David Wark Griffith (1875-1948) est sans doute le premier grand cinéaste de l'histoire du cinéma, d'une part parce qu'il est le premier à synthétiser les idées cinématographiques des réalisateurs qui l'avaient précédé mais surtout parce qu'il développe -plus que quiconque avant lui- les possibilités et la puissance narrative du cinéma dans trois directions :

- même si la caméra demeure d'abord fixe, l'usage répété, judicieux et précis du montage alterné (alternance de plans différents qui n'excluent pas un retour sur tel ou tel plan) donne du rythme à la narration et la complexifie, rendant ainsi comparable la fiction cinématographique à la fiction littéraire : un plan chez Griffith devient l'équivalent d'un chapitre romanesque, tandis que le montage alterné laisse la possibilité à chaque histoire dans l'histoire de développer sa propre chronologie, en l'absence même de la caméra, car c'est le spectateur qui a conscience du temps qui passe dans chaque chronologie parallèle et qui les relie dans la chronologie générale du film, dans sa durée au sens de Bergson.  
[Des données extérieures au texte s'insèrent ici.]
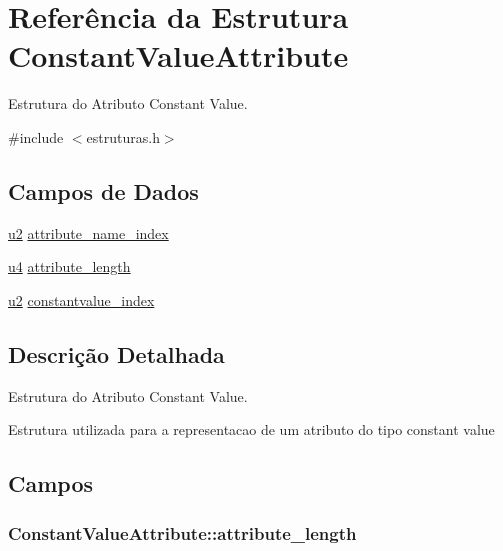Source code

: \hypertarget{struct_constant_value_attribute}{}\section{Referência da Estrutura Constant\+Value\+Attribute}
\label{struct_constant_value_attribute}


Estrutura do Atributo Constant Value.  




{\ttfamily \#include $<$estruturas.\+h$>$}

\subsection*{Campos de Dados}
\begin{DoxyCompactItemize}
\item 
\hyperlink{estruturas_8h_a5f223212eef04d10a4550ded680cb1cf}{u2} \hyperlink{struct_constant_value_attribute_a29106b223531e4e2178ab37b7653c758}{attribute\+\_\+name\+\_\+index}
\item 
\hyperlink{estruturas_8h_aedf6ddc03df8caaaccbb4c60b9a9b850}{u4} \hyperlink{struct_constant_value_attribute_a18bd9666c237d41452d4ff5047e6c048}{attribute\+\_\+length}
\item 
\hyperlink{estruturas_8h_a5f223212eef04d10a4550ded680cb1cf}{u2} \hyperlink{struct_constant_value_attribute_acc45997fb7ce815924e042fec885525e}{constantvalue\+\_\+index}
\end{DoxyCompactItemize}


\subsection{Descrição Detalhada}
Estrutura do Atributo Constant Value. 

Estrutura utilizada para a representacao de um atributo do tipo constant value 

\subsection{Campos}
\subsubsection[{\texorpdfstring{attribute\+\_\+length}{attribute_length}}]{ Constant\+Value\+Attribute\+::attribute\+\_\+length}\hypertarget{struct_constant_value_attribute_a18bd9666c237d41452d4ff5047e6c048}{}\label{struct_constant_value_attribute_a18bd9666c237d41452d4ff5047e6c048}
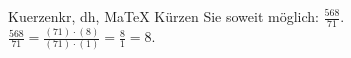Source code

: \begin{MAufgabe}{Kuerzen}{kr, dh, MaTeX}
K\"urzen Sie soweit m\"oglich: $\frac{568}{71}$.\\ 
\ifLsg\MLoesung
\quad $\frac{568}{71}=\frac{(71)\cdot(8)}{(71)\cdot(1)}=\frac{8}{1}=8$.\else\relax\fi
 \end{MAufgabe}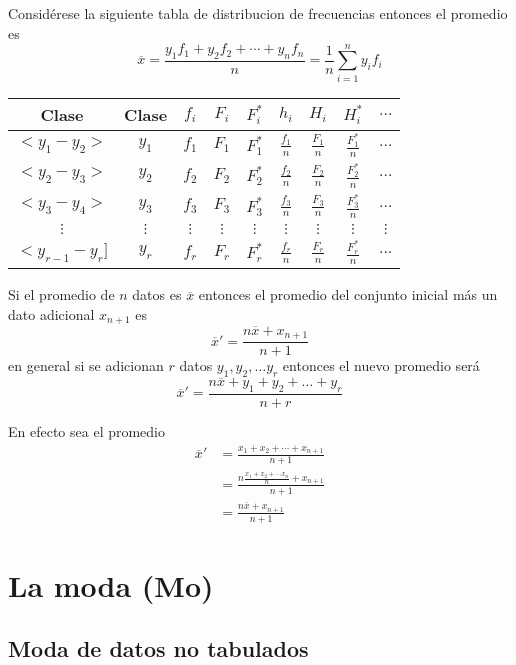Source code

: \documentclass[10pt,]{krantz}
\theoremstyle{definition}
\theoremstyle{definition}
\theoremstyle{definition}
\theoremstyle{remark}
\let\BeginKnitrBlock\begin \let\EndKnitrBlock\end
\begin{document}
Considérese la siguiente tabla de distribucion de frecuencias entonces el promedio es \[\overline{x}=\frac{y_1f_1+y_2f_2+\cdots+y_nf_n}{n}=\frac{1}{n}\sum_{i=1}^ny_if_i\]

\begin{longtable}[]{@{}ccccccccc@{}}
\toprule
Clase & Clase & \(f_i\) & \(F_i\) & \(F_i^*\) & \(h_i\) & \(H_i\) & \(H_i^*\) & \(\ldots\)\tabularnewline
\midrule
\endhead
\(<y_1-y_2>\) & \(y_1\) & \(f_1\) & \(F_1\) & \(F_1^*\) & \(\frac{f_1}{n}\) & \(\frac{F_1}{n}\) & \(\frac{F_1^*}{n}\) & \(\ldots\)\tabularnewline
\(<y_2-y_3>\) & \(y_2\) & \(f_2\) & \(F_2\) & \(F_2^*\) & \(\frac{f_2}{n}\) & \(\frac{F_2}{n}\) & \(\frac{F_2^*}{n}\) & \(\ldots\)\tabularnewline
\(<y_3-y_4>\) & \(y_3\) & \(f_3\) & \(F_3\) & \(F_3^*\) & \(\frac{f_3}{n}\) & \(\frac{F_3}{n}\) & \(\frac{F_3^*}{n}\) & \(\ldots\)\tabularnewline
\(\vdots\) & \(\vdots\) & \(\vdots\) & \(\vdots\) & \(\vdots\) & \(\vdots\) & \(\vdots\) & \(\vdots\) & \(\vdots\)\tabularnewline
\(<y_{r-1}-y_r]\) & \(y_r\) & \(f_r\) & \(F_r\) & \(F_r^*\) & \(\frac{f_r}{n}\) & \(\frac{F_r}{n}\) & \(\frac{F_r^*}{n}\) & \(...\)\tabularnewline
\bottomrule
\end{longtable}

\BeginKnitrBlock{exercise}
\protect\hypertarget{exr:unnamed-chunk-5}{}{\label{exr:unnamed-chunk-5} }Si el promedio de \(n\) datos es \(\overline{x}\) entonces el promedio del conjunto inicial más un dato adicional \(x_{n+1}\) es \[\overline{x}'=\frac{n\overline{x}+x_{n+1}}{n+1}\] en general si se adicionan \(r\) datos \(y_1, y_2, \ldots y_r\) entonces el nuevo promedio será \[\overline{x}'=\frac{n\overline{x}+y_{1}+y_2+\ldots+y_r}{n+r}\]
\EndKnitrBlock{exercise}

\BeginKnitrBlock{solution}
\iffalse{} {Solución. } \fi{}En efecto sea el promedio
\begin{align*}
\overline{x}'&=\frac{x_1+x_2+\cdots+x_{n+1}}{n+1}\\
&=\frac{n\frac{x_1+x_2+\cdots x_n}{n}+x_{n+1}}{n+1}\\
&=\frac{n\overline{x}+x_{n+1}}{n+1}
\end{align*}
\EndKnitrBlock{solution}

\hypertarget{la-moda-mo}{%
\section{La moda (Mo)}\label{la-moda-mo}}

\hypertarget{moda-de-datos-no-tabulados}{%
\subsection{Moda de datos no tabulados}\label{moda-de-datos-no-tabulados}}
\end{document}
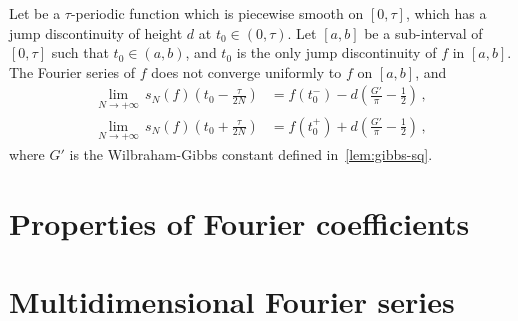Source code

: \begin{theorem}
  Let be a $\tau$-periodic function which is piecewise smooth on $[0,\tau]$, which has a
  jump discontinuity of height $d$ at $t_0\in(0,\tau)$. Let $[a,b]$ be a sub-interval of
  $[0,\tau]$ such that $t_0\in(a,b)$, and $t_0$ is the only jump discontinuity of $f$ in
  $[a,b]$. The Fourier series of $f$ does not converge uniformly to $f$ on $[a,b]$, and
  \begin{align}
    \lim_{N\to+\infty}\,s_N(f)\left(t_0-\frac{\tau}{2N}\right)
    &=f(t_0^-)-d\left(\frac{G'}{\pi}-\frac12\right)\,,\\
    \lim_{N\to+\infty}\,s_N(f)\left(t_0+\frac{\tau}{2N}\right)
    &=f(t_0^+)+d\left(\frac{G'}{\pi}-\frac12\right)\,,
  \end{align}
  where $G'$ is the Wilbraham-Gibbs constant defined in~\cref{lem:gibbs-sq}.
\end{theorem}
\section{Properties of Fourier coefficients}
\section{Multidimensional Fourier series}
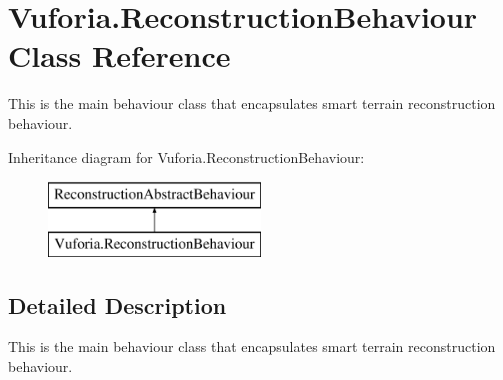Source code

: \hypertarget{class_vuforia_1_1_reconstruction_behaviour}{}\section{Vuforia.\+Reconstruction\+Behaviour Class Reference}
\label{class_vuforia_1_1_reconstruction_behaviour}


This is the main behaviour class that encapsulates smart terrain reconstruction behaviour.  


Inheritance diagram for Vuforia.\+Reconstruction\+Behaviour\+:\begin{figure}[H]
\begin{center}
\leavevmode
\includegraphics[height=2.000000cm]{class_vuforia_1_1_reconstruction_behaviour}
\end{center}
\end{figure}


\subsection{Detailed Description}
This is the main behaviour class that encapsulates smart terrain reconstruction behaviour.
- en ne montrant pas tout (par exemple en ne montrant parfois ni l'attente ni le désespoir au profit de l'action proprement dite) et en confiant souvent au destin la progression narrative (le hasard, les forces de la nature, l'acte humain irréversible ou imprévisible, l'histoire, ou encore le déterminisme social ou culturel) Griffith associe à son talent de cinéaste celui de scénariste, afin d'apporter au cinéma ce qu'il réussira mieux que la littérature elle-même, à savoir le suspens, c'est-à-dire à la fois l'attente, la peur, la surprise, et le désir d'avancer dans l'histoire elle-même. Le suspens, c'est le désir de voir la suite tout en la redoutant, et Griffith en est le premier maître. Le suspens est le pari sur la vie et la mort que doit faire le spectateur embarqué dans un film.

- en ayant le soucis de l'esthétique de l'image, Griffith lui confère une importance sémantique et donc narrative, tout en lui donnant une épaisseur psychologique. Griffith a compris que l'image contextualise, qu'elle en dit autant sinon davantage que le scénario, qu'elle est en elle-même le reflet de la condition humaine dans laquelle l'intrigue se joue. L'esthétique de Griffith est au service de l'éthique et la renforce car en augmentant le plaisir d'image elle attise le désir de l'histoire. On sait quel apogée atteindra ce souci esthétique dans les grands chefs d'oeuvres de la maturité (Broken Blossoms 1919 -  Way Down East 1920). Enfin, Griffith a compris avant tout le monde que l'esthétique de la nature, le tournage en extérieur pouvait conférer à l'image cinématographique une puissance métaphysique qui dépasse les limites psychologiques du seul studio. 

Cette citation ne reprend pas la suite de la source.